──────── INFORMATION SUPPLIED

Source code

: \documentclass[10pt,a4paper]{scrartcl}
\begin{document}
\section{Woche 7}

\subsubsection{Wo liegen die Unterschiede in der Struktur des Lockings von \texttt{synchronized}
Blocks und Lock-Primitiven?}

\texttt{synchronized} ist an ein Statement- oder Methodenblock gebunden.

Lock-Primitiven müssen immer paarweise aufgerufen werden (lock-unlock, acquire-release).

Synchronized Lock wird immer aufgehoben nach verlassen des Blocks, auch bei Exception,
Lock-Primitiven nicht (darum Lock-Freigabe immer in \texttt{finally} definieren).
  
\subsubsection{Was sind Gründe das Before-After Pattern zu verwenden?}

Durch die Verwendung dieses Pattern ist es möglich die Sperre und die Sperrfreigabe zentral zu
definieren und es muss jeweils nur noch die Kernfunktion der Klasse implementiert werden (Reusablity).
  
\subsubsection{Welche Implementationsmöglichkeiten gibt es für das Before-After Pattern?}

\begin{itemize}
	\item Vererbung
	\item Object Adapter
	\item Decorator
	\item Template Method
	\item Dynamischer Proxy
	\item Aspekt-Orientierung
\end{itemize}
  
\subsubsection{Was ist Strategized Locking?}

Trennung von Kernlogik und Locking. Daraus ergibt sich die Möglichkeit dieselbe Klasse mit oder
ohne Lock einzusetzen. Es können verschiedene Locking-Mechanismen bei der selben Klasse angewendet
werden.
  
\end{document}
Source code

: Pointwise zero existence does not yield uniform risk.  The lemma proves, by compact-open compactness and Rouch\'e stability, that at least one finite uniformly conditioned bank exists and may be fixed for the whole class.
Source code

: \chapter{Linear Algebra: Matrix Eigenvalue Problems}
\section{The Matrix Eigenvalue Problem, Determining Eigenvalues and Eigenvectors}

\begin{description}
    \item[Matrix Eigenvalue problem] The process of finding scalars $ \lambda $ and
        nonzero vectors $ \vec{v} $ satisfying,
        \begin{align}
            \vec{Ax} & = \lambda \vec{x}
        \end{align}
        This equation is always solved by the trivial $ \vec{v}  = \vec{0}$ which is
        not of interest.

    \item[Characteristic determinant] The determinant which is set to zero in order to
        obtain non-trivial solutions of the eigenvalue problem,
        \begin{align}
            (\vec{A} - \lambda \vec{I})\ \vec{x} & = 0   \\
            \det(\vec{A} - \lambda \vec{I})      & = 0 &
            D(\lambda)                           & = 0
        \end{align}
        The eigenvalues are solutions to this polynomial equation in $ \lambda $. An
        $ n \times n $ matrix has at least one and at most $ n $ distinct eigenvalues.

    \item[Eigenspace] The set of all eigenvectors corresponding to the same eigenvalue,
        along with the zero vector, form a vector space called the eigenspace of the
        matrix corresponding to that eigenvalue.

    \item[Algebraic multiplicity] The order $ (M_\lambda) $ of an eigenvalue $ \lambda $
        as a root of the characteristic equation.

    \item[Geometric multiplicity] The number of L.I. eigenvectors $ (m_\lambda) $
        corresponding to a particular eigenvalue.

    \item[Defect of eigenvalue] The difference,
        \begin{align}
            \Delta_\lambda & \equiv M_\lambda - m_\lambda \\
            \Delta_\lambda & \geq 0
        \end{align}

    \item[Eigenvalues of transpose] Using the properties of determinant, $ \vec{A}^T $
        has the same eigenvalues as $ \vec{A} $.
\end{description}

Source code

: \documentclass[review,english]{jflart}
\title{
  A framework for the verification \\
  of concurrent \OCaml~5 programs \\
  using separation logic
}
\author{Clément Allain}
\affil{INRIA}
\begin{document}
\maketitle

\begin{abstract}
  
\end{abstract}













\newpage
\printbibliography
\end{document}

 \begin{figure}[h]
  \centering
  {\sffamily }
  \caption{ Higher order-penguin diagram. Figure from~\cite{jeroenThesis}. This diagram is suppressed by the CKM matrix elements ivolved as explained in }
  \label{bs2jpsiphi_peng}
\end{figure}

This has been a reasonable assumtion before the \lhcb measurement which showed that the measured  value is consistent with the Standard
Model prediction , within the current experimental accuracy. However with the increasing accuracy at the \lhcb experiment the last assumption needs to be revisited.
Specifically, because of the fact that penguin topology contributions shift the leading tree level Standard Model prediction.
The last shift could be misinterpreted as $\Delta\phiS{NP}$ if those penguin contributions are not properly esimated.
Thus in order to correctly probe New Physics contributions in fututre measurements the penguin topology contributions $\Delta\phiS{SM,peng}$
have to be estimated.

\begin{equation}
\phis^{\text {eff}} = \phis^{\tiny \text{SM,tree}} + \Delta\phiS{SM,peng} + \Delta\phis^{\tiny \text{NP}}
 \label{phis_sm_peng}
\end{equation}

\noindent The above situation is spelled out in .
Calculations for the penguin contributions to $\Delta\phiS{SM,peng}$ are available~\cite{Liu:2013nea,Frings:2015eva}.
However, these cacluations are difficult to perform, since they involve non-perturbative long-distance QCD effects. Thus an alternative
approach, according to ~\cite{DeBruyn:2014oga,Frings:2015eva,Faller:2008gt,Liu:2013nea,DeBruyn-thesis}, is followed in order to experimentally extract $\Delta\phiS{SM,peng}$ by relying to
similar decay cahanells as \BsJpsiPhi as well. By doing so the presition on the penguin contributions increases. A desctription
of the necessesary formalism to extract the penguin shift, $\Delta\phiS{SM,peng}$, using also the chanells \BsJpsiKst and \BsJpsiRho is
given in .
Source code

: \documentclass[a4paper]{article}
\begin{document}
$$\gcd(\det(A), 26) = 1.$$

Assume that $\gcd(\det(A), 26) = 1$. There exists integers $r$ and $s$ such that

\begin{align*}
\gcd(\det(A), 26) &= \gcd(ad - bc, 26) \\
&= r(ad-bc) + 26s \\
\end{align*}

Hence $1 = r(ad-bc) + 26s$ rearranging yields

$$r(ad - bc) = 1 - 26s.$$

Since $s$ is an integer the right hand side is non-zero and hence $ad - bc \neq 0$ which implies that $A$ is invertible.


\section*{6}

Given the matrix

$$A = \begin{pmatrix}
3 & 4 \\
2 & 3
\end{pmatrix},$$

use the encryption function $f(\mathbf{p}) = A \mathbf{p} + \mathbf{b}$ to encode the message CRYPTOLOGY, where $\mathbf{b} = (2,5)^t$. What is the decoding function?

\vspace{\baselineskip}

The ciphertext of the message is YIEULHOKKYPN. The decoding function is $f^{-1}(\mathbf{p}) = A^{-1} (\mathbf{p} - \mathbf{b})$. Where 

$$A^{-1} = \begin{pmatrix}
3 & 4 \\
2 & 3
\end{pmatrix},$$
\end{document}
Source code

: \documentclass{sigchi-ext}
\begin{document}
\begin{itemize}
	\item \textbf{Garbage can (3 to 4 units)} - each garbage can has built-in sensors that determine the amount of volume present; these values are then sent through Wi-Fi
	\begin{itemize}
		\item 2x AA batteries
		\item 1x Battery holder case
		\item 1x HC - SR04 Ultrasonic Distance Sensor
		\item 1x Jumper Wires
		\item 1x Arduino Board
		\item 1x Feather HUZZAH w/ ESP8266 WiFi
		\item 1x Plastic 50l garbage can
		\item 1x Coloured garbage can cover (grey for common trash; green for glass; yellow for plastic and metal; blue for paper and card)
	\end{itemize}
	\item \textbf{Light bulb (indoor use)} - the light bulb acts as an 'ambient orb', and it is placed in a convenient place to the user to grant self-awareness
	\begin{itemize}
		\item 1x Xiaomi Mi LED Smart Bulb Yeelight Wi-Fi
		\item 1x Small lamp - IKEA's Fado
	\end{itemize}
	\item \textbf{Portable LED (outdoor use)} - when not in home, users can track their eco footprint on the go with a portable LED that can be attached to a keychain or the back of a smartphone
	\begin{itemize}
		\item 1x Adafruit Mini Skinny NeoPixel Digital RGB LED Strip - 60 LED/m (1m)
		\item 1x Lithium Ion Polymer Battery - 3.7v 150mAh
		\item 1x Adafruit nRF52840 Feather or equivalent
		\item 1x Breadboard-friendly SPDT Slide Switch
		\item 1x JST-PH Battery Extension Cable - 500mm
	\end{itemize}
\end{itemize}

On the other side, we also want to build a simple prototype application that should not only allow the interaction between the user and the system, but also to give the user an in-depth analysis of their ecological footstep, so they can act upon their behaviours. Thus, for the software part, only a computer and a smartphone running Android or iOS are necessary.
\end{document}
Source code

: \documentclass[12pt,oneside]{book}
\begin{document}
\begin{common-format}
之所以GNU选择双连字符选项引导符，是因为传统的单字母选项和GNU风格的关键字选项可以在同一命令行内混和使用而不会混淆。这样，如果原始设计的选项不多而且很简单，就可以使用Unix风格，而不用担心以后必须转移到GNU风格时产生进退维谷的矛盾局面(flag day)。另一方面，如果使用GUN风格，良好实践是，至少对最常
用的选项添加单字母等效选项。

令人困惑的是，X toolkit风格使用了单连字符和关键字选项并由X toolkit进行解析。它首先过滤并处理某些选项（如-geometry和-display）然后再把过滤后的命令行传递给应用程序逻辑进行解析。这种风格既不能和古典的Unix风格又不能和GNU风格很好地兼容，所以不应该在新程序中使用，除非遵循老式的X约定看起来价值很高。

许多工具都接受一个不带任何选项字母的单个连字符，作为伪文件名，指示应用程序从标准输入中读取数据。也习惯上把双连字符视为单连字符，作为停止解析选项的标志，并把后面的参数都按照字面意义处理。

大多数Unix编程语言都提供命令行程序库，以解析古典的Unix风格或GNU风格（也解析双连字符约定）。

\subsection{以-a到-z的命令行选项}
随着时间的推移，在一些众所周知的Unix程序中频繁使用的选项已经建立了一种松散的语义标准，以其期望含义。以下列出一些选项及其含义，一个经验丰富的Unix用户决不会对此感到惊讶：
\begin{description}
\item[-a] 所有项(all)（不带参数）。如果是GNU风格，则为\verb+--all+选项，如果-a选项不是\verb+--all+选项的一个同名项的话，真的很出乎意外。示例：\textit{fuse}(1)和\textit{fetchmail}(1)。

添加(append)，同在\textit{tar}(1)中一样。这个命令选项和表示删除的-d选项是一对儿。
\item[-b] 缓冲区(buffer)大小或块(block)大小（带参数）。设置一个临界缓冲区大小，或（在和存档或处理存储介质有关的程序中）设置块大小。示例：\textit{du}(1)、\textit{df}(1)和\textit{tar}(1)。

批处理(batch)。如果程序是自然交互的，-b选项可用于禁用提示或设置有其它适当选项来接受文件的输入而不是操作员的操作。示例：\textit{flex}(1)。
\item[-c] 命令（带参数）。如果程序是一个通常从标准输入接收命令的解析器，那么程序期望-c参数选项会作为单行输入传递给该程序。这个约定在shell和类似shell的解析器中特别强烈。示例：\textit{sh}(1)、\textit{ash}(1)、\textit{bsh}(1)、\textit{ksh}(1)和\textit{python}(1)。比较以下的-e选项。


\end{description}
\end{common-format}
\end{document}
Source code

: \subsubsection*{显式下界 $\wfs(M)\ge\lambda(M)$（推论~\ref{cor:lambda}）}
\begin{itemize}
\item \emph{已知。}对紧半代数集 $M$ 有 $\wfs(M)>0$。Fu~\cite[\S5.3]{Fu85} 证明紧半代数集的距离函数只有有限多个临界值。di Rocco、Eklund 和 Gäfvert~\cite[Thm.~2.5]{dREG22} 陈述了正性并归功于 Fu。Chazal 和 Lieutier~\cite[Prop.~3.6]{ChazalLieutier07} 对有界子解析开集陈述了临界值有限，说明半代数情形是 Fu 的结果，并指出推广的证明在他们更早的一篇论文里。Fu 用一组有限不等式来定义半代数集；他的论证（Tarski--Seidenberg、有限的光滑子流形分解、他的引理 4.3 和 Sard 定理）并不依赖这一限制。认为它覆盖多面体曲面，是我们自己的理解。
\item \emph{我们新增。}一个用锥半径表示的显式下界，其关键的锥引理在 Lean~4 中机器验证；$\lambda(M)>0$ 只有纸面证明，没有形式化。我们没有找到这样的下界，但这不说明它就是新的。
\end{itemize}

────────────────

[TASK GOAL]: In the listing above, locate the line containing "随着时间的推移，在一些众所周" and the line containing "添加(append)，同在\". Transcribe those two lines and everything between them, exactly as written.

[SOLUTION BELOW]:
随着时间的推移，在一些众所周知的Unix程序中频繁使用的选项已经建立了一种松散的语义标准，以其期望含义。以下列出一些选项及其含义，一个经验丰富的Unix用户决不会对此感到惊讶：
\begin{description}
\item[-a] 所有项(all)（不带参数）。如果是GNU风格，则为\verb+--all+选项，如果-a选项不是\verb+--all+选项的一个同名项的话，真的很出乎意外。示例：\textit{fuse}(1)和\textit{fetchmail}(1)。

添加(append)，同在\textit{tar}(1)中一样。这个命令选项和表示删除的-d选项是一对儿。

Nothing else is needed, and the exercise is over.